The long delay in the release of the funds is because of a couple of factors, according to insiders. For one, the government has lost interest in its own announcement made in March, and there is nobody making a strong push to keep the exercise on track.
And secondly, some sections have been arguing that the Nadra database is good enough for most policy purposes and a vast and sprawling census exercise is not necessary.
“When requisite data is available with Nadra it is hardly a national priority to waste billions over census, that too with budget deficits compounded by monsoons and IMF breathing down our neck,” says the source in Islamabad.
But the Nadra database is a poor substitute for census data, says Haris Gazdar, senior research fellow at the Collective for Social Science Research in Karachi, which conducts regular social policy researches. He points out that although Nadra registration has become mandatory for adult citizens, there remain major gaps in the database. A lot of poorer and marginalised people, particularly women are still outside the Nadra database. Use of Nadra data will bias analysis and policy-making against those who are the poorest and most vulnerable to begin with. It will disadvantage regions where registration is low.
“While Nadra ‘B-form’ is supposed to include family data, reporting of births and deaths is even less comprehensive than adult registration. Once again the bias will be against the poorest and the most marginalised” if Nadra data is used as a substitute for census data, Haris Gazdar points out.
If that was not enough, using citizen’s right to privacy as an excuse, Nadra databases are kept in extreme secrecy thus remaining inaccessible to planners, researchers, academics and sociologists.
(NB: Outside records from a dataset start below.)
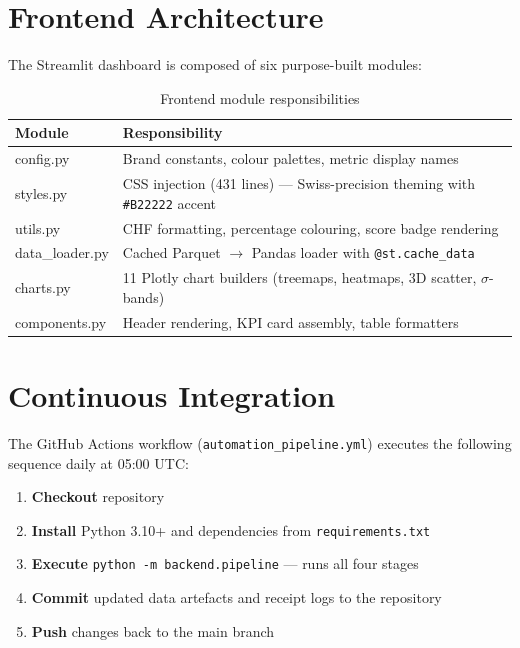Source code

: \documentclass[
  11pt,
  a4paper,
  twoside,
  openany
]{report}
\begin{document}
\section{Frontend Architecture}

The Streamlit dashboard is composed of six purpose-built modules:

\begin{table}[H]
\centering
\caption{Frontend module responsibilities}
\label{tab:frontend-modules}
\begin{tabularx}{\textwidth}{>{\ttfamily}l X}
\toprule
\textbf{Module} & \textbf{Responsibility} \\
\midrule
config.py       & Brand constants, colour palettes, metric display names \\
styles.py       & CSS injection (431 lines) — Swiss-precision theming with \texttt{\#B22222} accent \\
utils.py        & CHF formatting, percentage colouring, score badge rendering \\
data\_loader.py & Cached Parquet $\to$ Pandas loader with \texttt{@st.cache\_data} \\
charts.py       & 11 Plotly chart builders (treemaps, heatmaps, 3D scatter, $\sigma$-bands) \\
components.py   & Header rendering, KPI card assembly, table formatters \\
\bottomrule
\end{tabularx}
\end{table}

\section{Continuous Integration}

The GitHub Actions workflow (\texttt{automation\_pipeline.yml}) executes the following sequence daily at 05:00 UTC:

\begin{enumerate}
  \item \textbf{Checkout} repository
  \item \textbf{Install} Python 3.10+ and dependencies from \texttt{requirements.txt}
  \item \textbf{Execute} \texttt{python -m backend.pipeline} — runs all four stages
  \item \textbf{Commit} updated data artefacts and receipt logs to the repository
  \item \textbf{Push} changes back to the main branch
\end{enumerate}
\end{document}
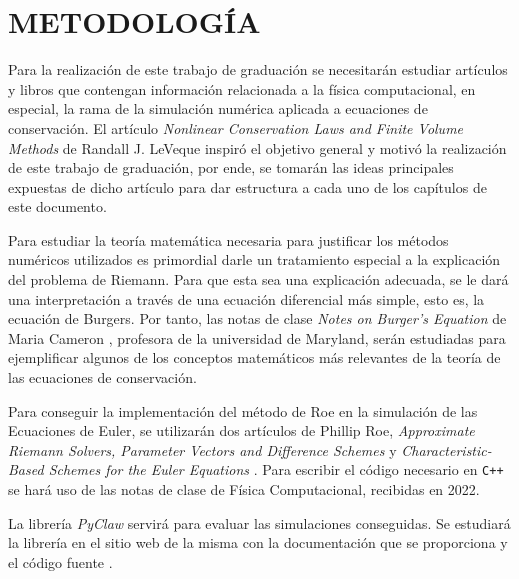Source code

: \chapter{METODOLOGÍA}
Para la realización de este trabajo de graduación se necesitarán estudiar artículos y libros que contengan información relacionada a la física computacional, en especial, la rama de la simulación numérica aplicada a ecuaciones de conservación. El artículo \textit{Nonlinear Conservation Laws and Finite Volume Methods} de Randall J. LeVeque \cite{Leveque} inspiró el objetivo general y motivó la realización de este trabajo de graduación, por ende, se tomarán las ideas principales expuestas de dicho artículo para dar estructura a cada uno de los capítulos de este documento. 

Para estudiar la teoría matemática necesaria para justificar los métodos numéricos utilizados es primordial darle un tratamiento especial a la explicación del problema de Riemann. Para que esta sea una explicación adecuada, se le dará una interpretación a través de una ecuación diferencial más simple, esto es, la ecuación de Burgers. Por tanto, las notas de clase \textit{Notes on Burger's Equation} de Maria Cameron \cite{Cameron}, profesora de la universidad de Maryland, serán estudiadas para ejemplificar algunos de los conceptos matemáticos más relevantes de la teoría de las ecuaciones de conservación.

Para conseguir la implementación del método de Roe en la simulación de las Ecuaciones de Euler, se utilizarán dos artículos de Phillip Roe,  \textit{Approximate Riemann Solvers, Parameter Vectors and Difference Schemes} \cite{Roe81} y \textit{Characteristic-Based Schemes for the Euler Equations} \cite{Roe86}. Para escribir el código necesario en \texttt{C++} se hará uso de las notas de clase de Física Computacional, recibidas en 2022.

La librería \textit{PyClaw} servirá para evaluar las simulaciones conseguidas. Se estudiará la librería en el sitio web de la misma con la documentación que se proporciona y el código fuente \cite{clawpack}.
A census is a massive exercise and must be held every ten years according to the constitution. Census data plays a vital role in policy formulation, as well as execution of key state functions. It is used by the Election Commission for constituency reviews of national, provincial and local bodies’ elections. Federal resources are distributed under the National Finance Commission award on the basis of latest census figures. Provincial shares of seats in parliament are also decided on the basis of population share of the provinces. And population ratios provided by the latest census are used to establish the quota for federal jobs.
Additionally, the census provides planners a comprehensive understanding of the demography and socio-economic condition of the people in various parts of the country. The first four decennial censuses were held on time starting in 1951. The fifth census to be held in the country was scheduled for 1991 and finally conducted in 1998.
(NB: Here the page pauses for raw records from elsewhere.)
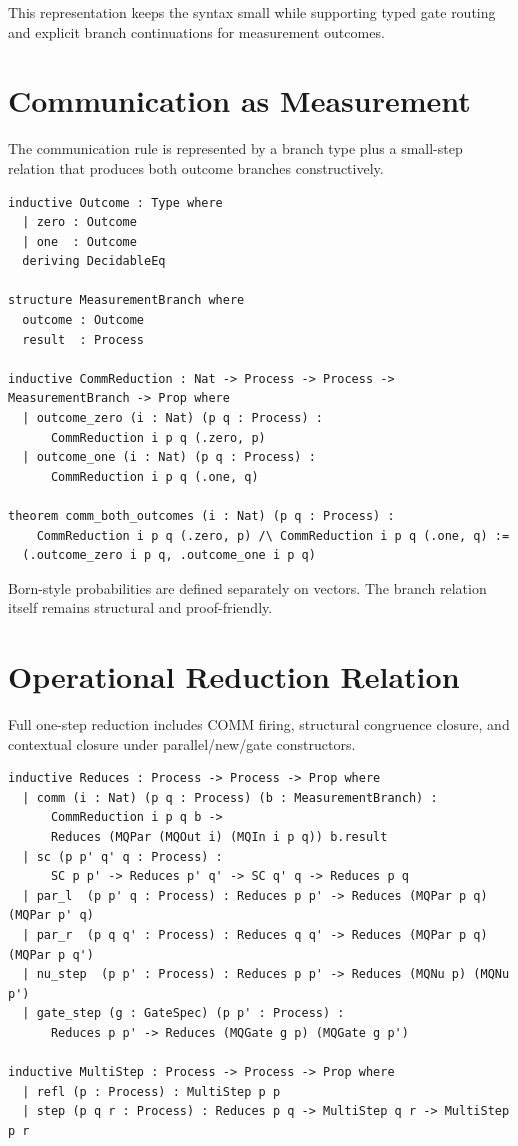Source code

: \documentclass[11pt]{article}
\begin{document}
This representation keeps the syntax small while supporting typed gate routing and explicit branch continuations for measurement outcomes.

\section{Communication as Measurement}
The communication rule is represented by a branch type plus a small-step relation that produces both outcome branches constructively.

\begin{lstlisting}[caption={COMM branching object and witnesses (from \texttt{CommRule.lean})}]
inductive Outcome : Type where
  | zero : Outcome
  | one  : Outcome
  deriving DecidableEq

structure MeasurementBranch where
  outcome : Outcome
  result  : Process

inductive CommReduction : Nat -> Process -> Process -> MeasurementBranch -> Prop where
  | outcome_zero (i : Nat) (p q : Process) :
      CommReduction i p q (.zero, p)
  | outcome_one (i : Nat) (p q : Process) :
      CommReduction i p q (.one, q)

theorem comm_both_outcomes (i : Nat) (p q : Process) :
    CommReduction i p q (.zero, p) /\ CommReduction i p q (.one, q) :=
  (.outcome_zero i p q, .outcome_one i p q)
\end{lstlisting}

Born-style probabilities are defined separately on vectors. The branch relation itself remains structural and proof-friendly.

\section{Operational Reduction Relation}
Full one-step reduction includes COMM firing, structural congruence closure, and contextual closure under parallel/new/gate constructors.

\begin{lstlisting}[caption={One-step and multi-step reduction (from \texttt{Reduction.lean})}]
inductive Reduces : Process -> Process -> Prop where
  | comm (i : Nat) (p q : Process) (b : MeasurementBranch) :
      CommReduction i p q b ->
      Reduces (MQPar (MQOut i) (MQIn i p q)) b.result
  | sc (p p' q' q : Process) :
      SC p p' -> Reduces p' q' -> SC q' q -> Reduces p q
  | par_l  (p p' q : Process) : Reduces p p' -> Reduces (MQPar p q) (MQPar p' q)
  | par_r  (p q q' : Process) : Reduces q q' -> Reduces (MQPar p q) (MQPar p q')
  | nu_step  (p p' : Process) : Reduces p p' -> Reduces (MQNu p) (MQNu p')
  | gate_step (g : GateSpec) (p p' : Process) :
      Reduces p p' -> Reduces (MQGate g p) (MQGate g p')

inductive MultiStep : Process -> Process -> Prop where
  | refl (p : Process) : MultiStep p p
  | step (p q r : Process) : Reduces p q -> MultiStep q r -> MultiStep p r
\end{lstlisting}
\end{document}
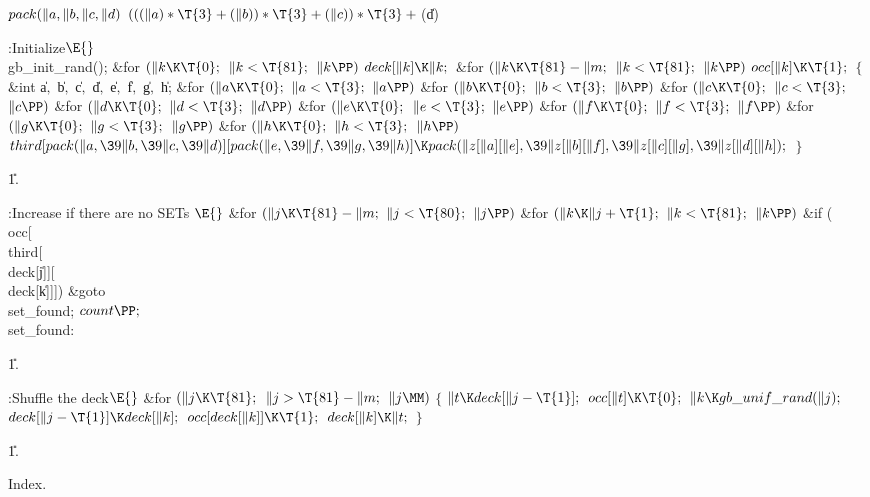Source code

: \B\D$\\{pack}(\|a,\|b,\|c,\|d)$ \5
$(((\|a)*\T{3}+(\|b))*\T{3}+(\|c))*\T{3}+{}$(\|d)\par
\Y\B\4:Initialize\X${}\E{}$\6
\\{gb\_init\_rand}();\6
\&{for} ${}(\|k\K\T{0};{}$ ${}\|k<\T{81};{}$ ${}\|k\PP){}$\1\5
${}\\{deck}[\|k]\K\|k;{}$\2\6
\&{for} ${}(\|k\K\T{81}-\|m;{}$ ${}\|k<\T{81};{}$ ${}\|k\PP){}$\1\5
${}\\{occ}[\|k]\K\T{1};{}$\2\6
${}\{{}$\1\6
\&{int} \|a${},{}$ \|b${},{}$ \|c${},{}$ \|d${},{}$ \|e${},{}$ \|f${},{}$ %
\|g${},{}$ \|h;\7
\&{for} ${}(\|a\K\T{0};{}$ ${}\|a<\T{3};{}$ ${}\|a\PP){}$\1\6
\&{for} ${}(\|b\K\T{0};{}$ ${}\|b<\T{3};{}$ ${}\|b\PP){}$\1\6
\&{for} ${}(\|c\K\T{0};{}$ ${}\|c<\T{3};{}$ ${}\|c\PP){}$\1\6
\&{for} ${}(\|d\K\T{0};{}$ ${}\|d<\T{3};{}$ ${}\|d\PP){}$\1\6
\&{for} ${}(\|e\K\T{0};{}$ ${}\|e<\T{3};{}$ ${}\|e\PP){}$\1\6
\&{for} ${}(\|f\K\T{0};{}$ ${}\|f<\T{3};{}$ ${}\|f\PP){}$\1\6
\&{for} ${}(\|g\K\T{0};{}$ ${}\|g<\T{3};{}$ ${}\|g\PP){}$\1\6
\&{for} ${}(\|h\K\T{0};{}$ ${}\|h<\T{3};{}$ ${}\|h\PP){}$\1\5
${}\\{third}[\\{pack}(\|a,\39\|b,\39\|c,\39\|d)][\\{pack}(\|e,\39\|f,\39\|g,\39%
\|h)]\K\\{pack}(\|z[\|a][\|e],\39\|z[\|b][\|f],\39\|z[\|c][\|g],\39\|z[\|d][%
\|h]);{}$\2\2\2\2\2\2\2\2\6
\4${}\}{}$\2\par
\U1.\fi

\B{}:Increase  if there are no SETs%
\X${}\E{}$\6
\&{for} ${}(\|j\K\T{81}-\|m;{}$ ${}\|j<\T{80};{}$ ${}\|j\PP){}$\1\6
\&{for} ${}(\|k\K\|j+\T{1};{}$ ${}\|k<\T{81};{}$ ${}\|k\PP){}$\1\6
\&{if} (\\{occ}[\\{third}[\\{deck}[\|j]][\\{deck}[\|k]]])\1\5
\&{goto} \\{set\_found};\2\2\2\6
${}\\{count}\PP;{}$\6
\4\\{set\_found}:\par
\U1.\fi

\B{}:Shuffle the deck\X${}\E{}$\6
\&{for} ${}(\|j\K\T{81};{}$ ${}\|j>\T{81}-\|m;{}$ ${}\|j\MM){}$\5
${}\{{}$\1\6
${}\|t\K\\{deck}[\|j-\T{1}];{}$\6
${}\\{occ}[\|t]\K\T{0};{}$\6
${}\|k\K\\{gb\_unif\_rand}(\|j);{}$\6
${}\\{deck}[\|j-\T{1}]\K\\{deck}[\|k];{}$\6
${}\\{occ}[\\{deck}[\|k]]\K\T{1};{}$\6
${}\\{deck}[\|k]\K\|t;{}$\6
\4${}\}{}$\2\par
\U1.\fi

Index.

\fi


\inx
\fin
\con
Absence of a census complicates many other tasks the state needs to complete. For example, former Secretary ECP, Kanwar Dilshad, says the main reason for the 2013 election fiasco was that the returning officers were required to get such a high number of ballot papers printed “because 2013 elections were conducted on the basis of an outdated census, without fresh delimitations”.
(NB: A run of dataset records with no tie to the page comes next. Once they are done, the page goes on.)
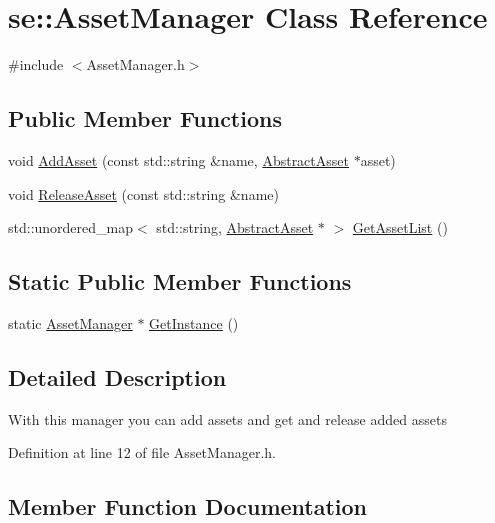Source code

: \hypertarget{classse_1_1_asset_manager}{}\section{se\+:\+:Asset\+Manager Class Reference}
\label{classse_1_1_asset_manager}


{\ttfamily \#include $<$Asset\+Manager.\+h$>$}

\subsection*{Public Member Functions}
\begin{DoxyCompactItemize}
\item 
void \mbox{\hyperlink{classse_1_1_asset_manager_aee43a38dbf19e852fed3f222808277af}{Add\+Asset}} (const std\+::string \&name, \mbox{\hyperlink{classse_1_1_abstract_asset}{Abstract\+Asset}} $\ast$asset)
\item 
void \mbox{\hyperlink{classse_1_1_asset_manager_a3cd3506b7003d63adbd1cd0f94c8931e}{Release\+Asset}} (const std\+::string \&name)
\item 
std\+::unordered\+\_\+map$<$ std\+::string, \mbox{\hyperlink{classse_1_1_abstract_asset}{Abstract\+Asset}} $\ast$ $>$ \mbox{\hyperlink{classse_1_1_asset_manager_adaa14ad4d80b328f2204543d788c6a28}{Get\+Asset\+List}} ()
\end{DoxyCompactItemize}
\subsection*{Static Public Member Functions}
\begin{DoxyCompactItemize}
\item 
static \mbox{\hyperlink{classse_1_1_asset_manager}{Asset\+Manager}} $\ast$ \mbox{\hyperlink{classse_1_1_asset_manager_abcccad608538c6ddeb223c259089d468}{Get\+Instance}} ()
\end{DoxyCompactItemize}


\subsection{Detailed Description}
With this manager you can add assets and get and release added assets 

Definition at line 12 of file Asset\+Manager.\+h.



\subsection{Member Function Documentation}
\mbox{\label{classse_1_1_asset_manager_aee43a38dbf19e852fed3f222808277af}} 
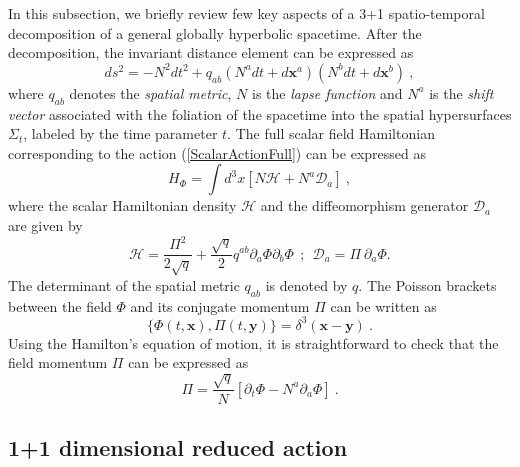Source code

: \documentclass[aps,twocolumn,showpacs]{revtex4}
\def\x{\mathbf{x}}
\def\y{\mathbf{y}}
\begin{document}
In this subsection, we briefly review few key aspects of a 3+1 
spatio-temporal decomposition \cite{book:3plus1} of a general globally 
hyperbolic spacetime. After the decomposition, the invariant distance element 
can be expressed as
%
\begin{equation}\label{GeneralMetricIn31}
ds^2 = -N^2 dt^2 + q_{ab}(N^a dt+d\x^{a})(N^b dt + d\x^{b}) ~,
\end{equation}
% 
where $q_{ab}$ denotes the \emph{spatial metric}, $N$ is the \emph{lapse 
function} and $N^a$ is the \emph{shift vector} associated with the foliation of 
the spacetime into the spatial hypersurfaces $\Sigma_t$, labeled by the 
time parameter $t$.
%
The full scalar field Hamiltonian corresponding to the action 
(\ref{ScalarActionFull}) can be expressed as
%
\begin{equation}\label{GeneralScalarFieldHamiltonianFull}
H_{\Phi} = \int d^{3}x \left[ N \mathcal{H} + N^a \mathcal{D}_a \right] ~,
\end{equation}
%
where the scalar Hamiltonian density $\mathcal{H}$ and the diffeomorphism 
generator $\mathcal{D}_a$ are given by
%
\begin{equation}\label{ScalarHamiltonianAndDiffeomorphismFull}
\mathcal{H} = \frac{\Pi^2}{2\sqrt{q}} + 
\frac{\sqrt{q}}{2} q^{ab} \partial_{a}\Phi \partial_{b}\Phi  
~~;~~  
\mathcal{D}_a = \Pi~ \partial_a \Phi
.
\end{equation}
%
The determinant of the spatial metric $q_{ab}$ is denoted by $q$. The Poisson 
brackets between the field $\Phi$ and its conjugate   momentum $\Pi$ can be 
written as
%
\begin{equation}\label{PoissonBracketFull}
\{\Phi(t,\x), \Pi(t,\y)\} = \delta^3(\x-\y) ~.
\end{equation}
%
Using the Hamilton's equation of motion, it is straightforward to check that 
the field momentum $\Pi$ can be expressed as 
%
\begin{equation}\label{FieldMomentumGeneral}
\Pi = \frac{\sqrt{q}}{N} 
\left[\partial_{t}\Phi - N^a \partial_{a}\Phi \right] ~.
\end{equation}
%



\subsection{1+1 dimensional reduced action}
\end{document}
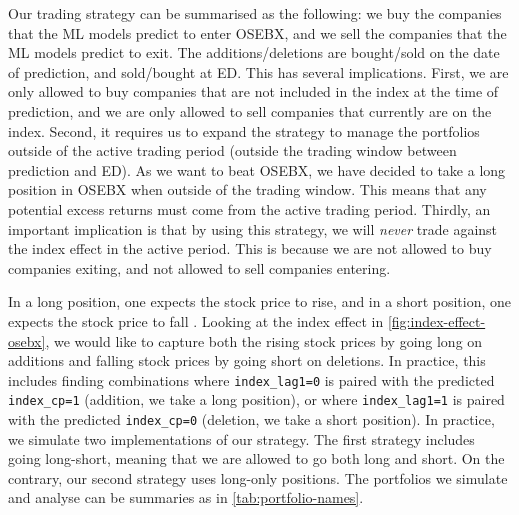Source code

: Our trading strategy can be summarised as the following: we buy the companies that the ML models predict to enter OSEBX, and we sell the companies that the ML models predict to exit. The additions/deletions are bought/sold on the date of prediction, and sold/bought at ED. This has several implications. First, we are only allowed to buy companies that are not included in the index at the time of prediction, and we are only allowed to sell companies that currently are on the index. Second, it requires us to expand the strategy to manage the portfolios outside of the active trading period (outside the trading window between prediction and ED). As we want to beat OSEBX, we have decided to take a long position in OSEBX when outside of the trading window. This means that any potential excess returns must come from the active trading period. Thirdly, an important implication is that by using this strategy, we will \textit{never} trade against the index effect in the active period. This is because we are not allowed to buy companies exiting, and not allowed to sell companies entering. 


In a long position, one expects the stock price to rise, and in a short position, one expects the stock price to fall \parencite{jacobs-long-short}. Looking at the index effect in \autoref{fig:index-effect-osebx}, we would like to capture both the rising stock prices by going long on additions and falling stock prices by going short on deletions. In practice, this includes finding combinations where \texttt{index\_lag1=0} is paired with the predicted \texttt{index\_cp=1} (addition, we take a long position), or where \texttt{index\_lag1=1} is paired with the predicted \texttt{index\_cp=0} (deletion, we take a short position). In practice, we simulate two implementations of our strategy. The first strategy includes going long-short, meaning that we are allowed to go both long and short. On the contrary, our second strategy uses long-only positions. The portfolios we simulate and analyse can be summaries as in \autoref{tab:portfolio-names}.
The PBS has been relegated to the status of a sub-department, headed by a retired federal secretary and other retired officials including a vice chancellor as members of its ‘governing council’ and a limited number of trained census staff. It needs major re-strengthening and reorganisation. To begin with fresh delimitations of census-blocks may be on order. But most importantly, greater autonomy with due representation from all four provinces and a reporting line going directly to the national parliament is needed. Any delay or scrapping of the census risks polarising the federation even further.